Rural communities — where residents are already, on average, poorer than their urban counterparts — also rely more heavily on climate-related jobs (agriculture, ranching, mining) and, in a cruel irony, on the economic benefits of fossil fuel plants.

This locks rural residents into a catch-22.

A greater frequency of climate-related storms will lead to a higher incidence of power outages, which are also disproportionately felt by economically hard-hit and rural areas. And a higher incidence of power outages will make the transition to renewable energy that much harder to swallow, because renewables introduce a new set of variables into the energy market.

There are a few key takeaways here. Working backward, rural communities need a buffer against climate-related disasters, the impacts of which include power outages and more severe outcomes. In order to have a fighting chance at combating climate change, these communities cannot continue to rely on fossil fuels. As a society, we need an economically viable way to wean ourselves from fossil fuels.

That intersection is where Soluna operates. Our goal is to accelerate the growth of renewable energy in these rural regions of the U.S., using computing as a catalyst.

There is a fraught history of data centers setting up shop in rural communities.

I’ve written about this before, specifically addressing the legitimate concerns around noise pollution produced by data centers.

There are ways to address downside issues (better engineering is one), but there are always trade-offs. For example, everyone uses data, while no one wants data centers built in their backyards.

But as long as data centers exist (and they will), they don’t have to be a drain on the grid. They can, instead, be a catalyst for the growth of renewable energy. They can help the energy grid make that critical transition to 100% renewable.

Soluna partners with renewable energy power producers (IPPs) across the U.S. that are experiencing curtailment (generating excess energy that they can’t sell back to the grid). We co-locate our data centers with these plants, buy the wind/solar energy that would otherwise go to waste and use it to energize our specialized facilities.

The bottom line here (certainly for the IPPs, but for the surrounding communities as well) is that buying excess energy monetizes energy that would otherwise have $0 value. (If you’re curious how curtailment or negative pricing of energy happens, check out our white paper on the subject.)

Helping power producers achieve profitability enables them to keep producing renewable energy.
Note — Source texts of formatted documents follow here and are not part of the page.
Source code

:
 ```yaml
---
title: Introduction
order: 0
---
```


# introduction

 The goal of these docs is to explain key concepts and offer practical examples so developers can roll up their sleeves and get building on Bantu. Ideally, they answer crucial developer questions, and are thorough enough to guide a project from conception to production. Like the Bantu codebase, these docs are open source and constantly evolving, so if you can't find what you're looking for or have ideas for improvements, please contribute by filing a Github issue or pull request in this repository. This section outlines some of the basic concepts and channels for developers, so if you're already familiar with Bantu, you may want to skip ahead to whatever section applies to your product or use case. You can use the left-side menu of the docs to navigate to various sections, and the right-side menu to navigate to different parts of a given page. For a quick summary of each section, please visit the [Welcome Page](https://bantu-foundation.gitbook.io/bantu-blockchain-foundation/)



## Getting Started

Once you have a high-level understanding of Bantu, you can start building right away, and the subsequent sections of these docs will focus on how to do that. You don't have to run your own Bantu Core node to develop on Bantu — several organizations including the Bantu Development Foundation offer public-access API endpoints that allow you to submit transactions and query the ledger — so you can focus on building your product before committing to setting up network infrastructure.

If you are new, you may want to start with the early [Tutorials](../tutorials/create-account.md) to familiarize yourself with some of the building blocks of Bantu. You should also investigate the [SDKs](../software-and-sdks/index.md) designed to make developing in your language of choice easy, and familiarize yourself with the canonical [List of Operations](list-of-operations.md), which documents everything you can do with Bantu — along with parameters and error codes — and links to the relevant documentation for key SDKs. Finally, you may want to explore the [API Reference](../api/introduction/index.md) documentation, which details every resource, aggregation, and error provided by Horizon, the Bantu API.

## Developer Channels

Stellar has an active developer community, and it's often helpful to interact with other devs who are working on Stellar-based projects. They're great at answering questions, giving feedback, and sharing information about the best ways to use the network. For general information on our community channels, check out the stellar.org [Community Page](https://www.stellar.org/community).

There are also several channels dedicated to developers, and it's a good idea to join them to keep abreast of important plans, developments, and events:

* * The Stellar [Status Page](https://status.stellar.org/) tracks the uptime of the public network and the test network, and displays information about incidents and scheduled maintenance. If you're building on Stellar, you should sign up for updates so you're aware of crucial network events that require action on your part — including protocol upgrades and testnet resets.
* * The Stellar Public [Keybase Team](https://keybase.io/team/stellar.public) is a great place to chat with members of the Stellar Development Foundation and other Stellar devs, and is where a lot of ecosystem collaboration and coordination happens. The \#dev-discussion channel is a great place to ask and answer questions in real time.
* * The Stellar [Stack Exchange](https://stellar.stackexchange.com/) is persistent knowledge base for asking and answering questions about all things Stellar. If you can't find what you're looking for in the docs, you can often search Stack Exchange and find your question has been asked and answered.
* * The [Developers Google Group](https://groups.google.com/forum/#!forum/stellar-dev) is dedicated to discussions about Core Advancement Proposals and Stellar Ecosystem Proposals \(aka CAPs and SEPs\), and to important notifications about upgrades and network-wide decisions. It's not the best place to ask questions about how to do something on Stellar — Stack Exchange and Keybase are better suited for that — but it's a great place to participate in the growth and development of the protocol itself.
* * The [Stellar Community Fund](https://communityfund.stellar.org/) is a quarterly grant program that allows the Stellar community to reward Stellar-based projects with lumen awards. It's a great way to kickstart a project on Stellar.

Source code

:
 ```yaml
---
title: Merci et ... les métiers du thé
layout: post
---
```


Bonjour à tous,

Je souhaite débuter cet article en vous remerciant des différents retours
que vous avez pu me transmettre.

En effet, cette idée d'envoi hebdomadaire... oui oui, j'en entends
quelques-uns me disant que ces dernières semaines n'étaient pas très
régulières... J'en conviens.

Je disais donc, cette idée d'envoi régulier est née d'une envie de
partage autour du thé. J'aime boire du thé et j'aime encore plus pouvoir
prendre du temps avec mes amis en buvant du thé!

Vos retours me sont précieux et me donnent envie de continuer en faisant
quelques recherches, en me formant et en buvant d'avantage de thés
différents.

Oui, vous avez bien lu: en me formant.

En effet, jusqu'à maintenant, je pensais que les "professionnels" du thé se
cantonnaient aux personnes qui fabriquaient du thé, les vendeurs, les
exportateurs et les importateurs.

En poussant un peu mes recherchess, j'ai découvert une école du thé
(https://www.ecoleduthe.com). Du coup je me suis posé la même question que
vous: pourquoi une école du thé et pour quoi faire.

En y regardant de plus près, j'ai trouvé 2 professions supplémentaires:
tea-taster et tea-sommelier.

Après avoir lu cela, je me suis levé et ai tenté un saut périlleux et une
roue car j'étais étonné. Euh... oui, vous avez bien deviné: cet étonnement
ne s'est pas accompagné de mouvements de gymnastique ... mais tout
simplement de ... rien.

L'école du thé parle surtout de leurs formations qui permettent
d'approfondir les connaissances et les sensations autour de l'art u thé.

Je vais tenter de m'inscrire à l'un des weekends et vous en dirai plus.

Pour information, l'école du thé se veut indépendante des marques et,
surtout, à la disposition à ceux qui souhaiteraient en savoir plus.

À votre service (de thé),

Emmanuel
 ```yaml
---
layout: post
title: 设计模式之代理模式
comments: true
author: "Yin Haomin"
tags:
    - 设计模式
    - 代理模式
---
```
Reliable and affordable energy or lack thereof underwrites almost every part of our society and economy. Across the globe, access to energy correlates with everything from clean water to education opportunities to women’s equality.

Helping power producers achieve profitability is beneficial to them, yes. But it also, quite literally, helps the lights stay on in the surrounding areas. And when the lights stay on, other things work better too.

Our goal is to make the transition to renewable energy profitable — for everyone. Too often, rural communities (in the U.S., but also around the world) get left behind. Climate change only exacerbates this trend.

Setting up a wind farm is only half the battle. By enabling renewable energy producers to achieve profitability, Soluna is helping these wind farms (and solar and hydro plants) thrive. And, in the process, we’re hoping to level the playing field, giving rural communities a fighting chance at combating climate change.

We think renewable energy should be a superpower. Not just for those who can afford to offset climate change’s worst effects, but for everyone.